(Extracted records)
▬▬▬▬▬▬

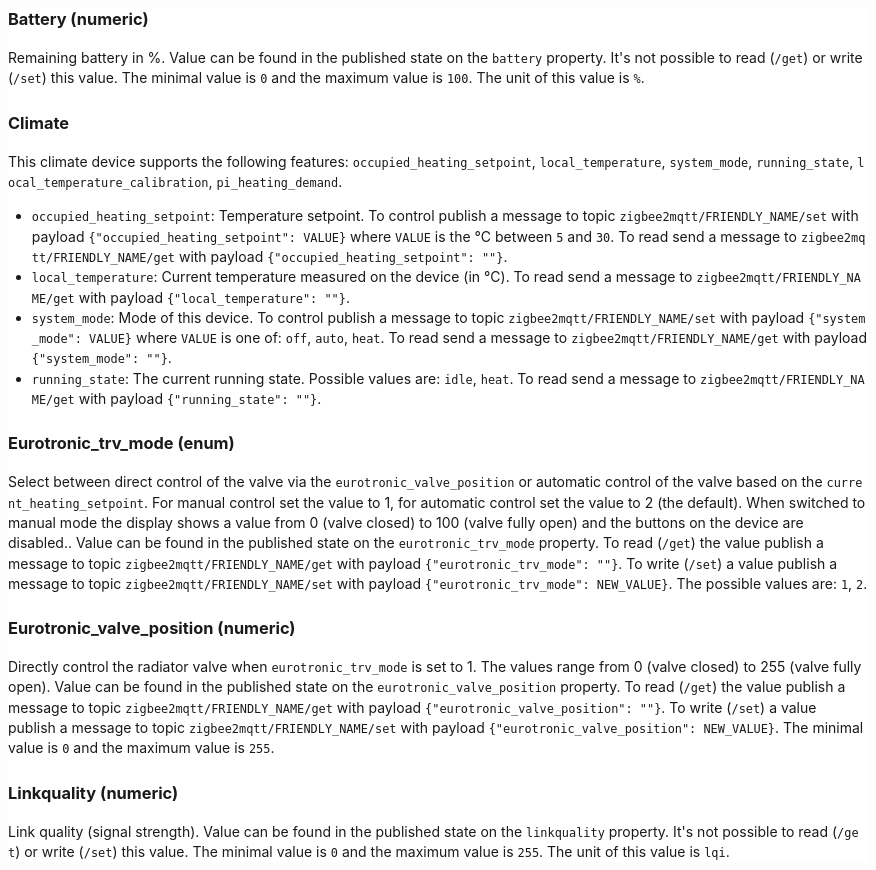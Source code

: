 ### Battery (numeric)
Remaining battery in %.
Value can be found in the published state on the `battery` property.
It's not possible to read (`/get`) or write (`/set`) this value.
The minimal value is `0` and the maximum value is `100`.
The unit of this value is `%`.

### Climate 
This climate device supports the following features: `occupied_heating_setpoint`, `local_temperature`, `system_mode`, `running_state`, `local_temperature_calibration`, `pi_heating_demand`.
- `occupied_heating_setpoint`: Temperature setpoint. To control publish a message to topic `zigbee2mqtt/FRIENDLY_NAME/set` with payload `{"occupied_heating_setpoint": VALUE}` where `VALUE` is the °C between `5` and `30`. To read send a message to `zigbee2mqtt/FRIENDLY_NAME/get` with payload `{"occupied_heating_setpoint": ""}`.
- `local_temperature`: Current temperature measured on the device (in °C). To read send a message to `zigbee2mqtt/FRIENDLY_NAME/get` with payload `{"local_temperature": ""}`.
- `system_mode`: Mode of this device. To control publish a message to topic `zigbee2mqtt/FRIENDLY_NAME/set` with payload `{"system_mode": VALUE}` where `VALUE` is one of: `off`, `auto`, `heat`. To read send a message to `zigbee2mqtt/FRIENDLY_NAME/get` with payload `{"system_mode": ""}`.
- `running_state`: The current running state. Possible values are: `idle`, `heat`. To read send a message to `zigbee2mqtt/FRIENDLY_NAME/get` with payload `{"running_state": ""}`.

### Eurotronic_trv_mode (enum)
Select between direct control of the valve via the `eurotronic_valve_position` or automatic control of the valve based on the `current_heating_setpoint`. For manual control set the value to 1, for automatic control set the value to 2 (the default). When switched to manual mode the display shows a value from 0 (valve closed) to 100 (valve fully open) and the buttons on the device are disabled..
Value can be found in the published state on the `eurotronic_trv_mode` property.
To read (`/get`) the value publish a message to topic `zigbee2mqtt/FRIENDLY_NAME/get` with payload `{"eurotronic_trv_mode": ""}`.
To write (`/set`) a value publish a message to topic `zigbee2mqtt/FRIENDLY_NAME/set` with payload `{"eurotronic_trv_mode": NEW_VALUE}`.
The possible values are: `1`, `2`.

### Eurotronic_valve_position (numeric)
Directly control the radiator valve when `eurotronic_trv_mode` is set to 1. The values range from 0 (valve closed) to 255 (valve fully open).
Value can be found in the published state on the `eurotronic_valve_position` property.
To read (`/get`) the value publish a message to topic `zigbee2mqtt/FRIENDLY_NAME/get` with payload `{"eurotronic_valve_position": ""}`.
To write (`/set`) a value publish a message to topic `zigbee2mqtt/FRIENDLY_NAME/set` with payload `{"eurotronic_valve_position": NEW_VALUE}`.
The minimal value is `0` and the maximum value is `255`.

### Linkquality (numeric)
Link quality (signal strength).
Value can be found in the published state on the `linkquality` property.
It's not possible to read (`/get`) or write (`/set`) this value.
The minimal value is `0` and the maximum value is `255`.
The unit of this value is `lqi`.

▬▬▬▬▬▬

The task calls for repeating each line above exactly while excluding the pictures.

■ **WRITTEN ANSWER**:
Source code

: ### Battery (numeric)
Remaining battery in %.
Value can be found in the published state on the `battery` property.
It's not possible to read (`/get`) or write (`/set`) this value.
The minimal value is `0` and the maximum value is `100`.
The unit of this value is `%`.

### Climate 
This climate device supports the following features: `occupied_heating_setpoint`, `local_temperature`, `system_mode`, `running_state`, `local_temperature_calibration`, `pi_heating_demand`.
- `occupied_heating_setpoint`: Temperature setpoint. To control publish a message to topic `zigbee2mqtt/FRIENDLY_NAME/set` with payload `{"occupied_heating_setpoint": VALUE}` where `VALUE` is the °C between `5` and `30`. To read send a message to `zigbee2mqtt/FRIENDLY_NAME/get` with payload `{"occupied_heating_setpoint": ""}`.
- `local_temperature`: Current temperature measured on the device (in °C). To read send a message to `zigbee2mqtt/FRIENDLY_NAME/get` with payload `{"local_temperature": ""}`.
- `system_mode`: Mode of this device. To control publish a message to topic `zigbee2mqtt/FRIENDLY_NAME/set` with payload `{"system_mode": VALUE}` where `VALUE` is one of: `off`, `auto`, `heat`. To read send a message to `zigbee2mqtt/FRIENDLY_NAME/get` with payload `{"system_mode": ""}`.
- `running_state`: The current running state. Possible values are: `idle`, `heat`. To read send a message to `zigbee2mqtt/FRIENDLY_NAME/get` with payload `{"running_state": ""}`.

### Eurotronic_trv_mode (enum)
Select between direct control of the valve via the `eurotronic_valve_position` or automatic control of the valve based on the `current_heating_setpoint`. For manual control set the value to 1, for automatic control set the value to 2 (the default). When switched to manual mode the display shows a value from 0 (valve closed) to 100 (valve fully open) and the buttons on the device are disabled..
Value can be found in the published state on the `eurotronic_trv_mode` property.
To read (`/get`) the value publish a message to topic `zigbee2mqtt/FRIENDLY_NAME/get` with payload `{"eurotronic_trv_mode": ""}`.
To write (`/set`) a value publish a message to topic `zigbee2mqtt/FRIENDLY_NAME/set` with payload `{"eurotronic_trv_mode": NEW_VALUE}`.
The possible values are: `1`, `2`.

### Eurotronic_valve_position (numeric)
Directly control the radiator valve when `eurotronic_trv_mode` is set to 1. The values range from 0 (valve closed) to 255 (valve fully open).
Value can be found in the published state on the `eurotronic_valve_position` property.
To read (`/get`) the value publish a message to topic `zigbee2mqtt/FRIENDLY_NAME/get` with payload `{"eurotronic_valve_position": ""}`.
To write (`/set`) a value publish a message to topic `zigbee2mqtt/FRIENDLY_NAME/set` with payload `{"eurotronic_valve_position": NEW_VALUE}`.
The minimal value is `0` and the maximum value is `255`.

### Linkquality (numeric)
Link quality (signal strength).
Value can be found in the published state on the `linkquality` property.
It's not possible to read (`/get`) or write (`/set`) this value.
The minimal value is `0` and the maximum value is `255`.
The unit of this value is `lqi`.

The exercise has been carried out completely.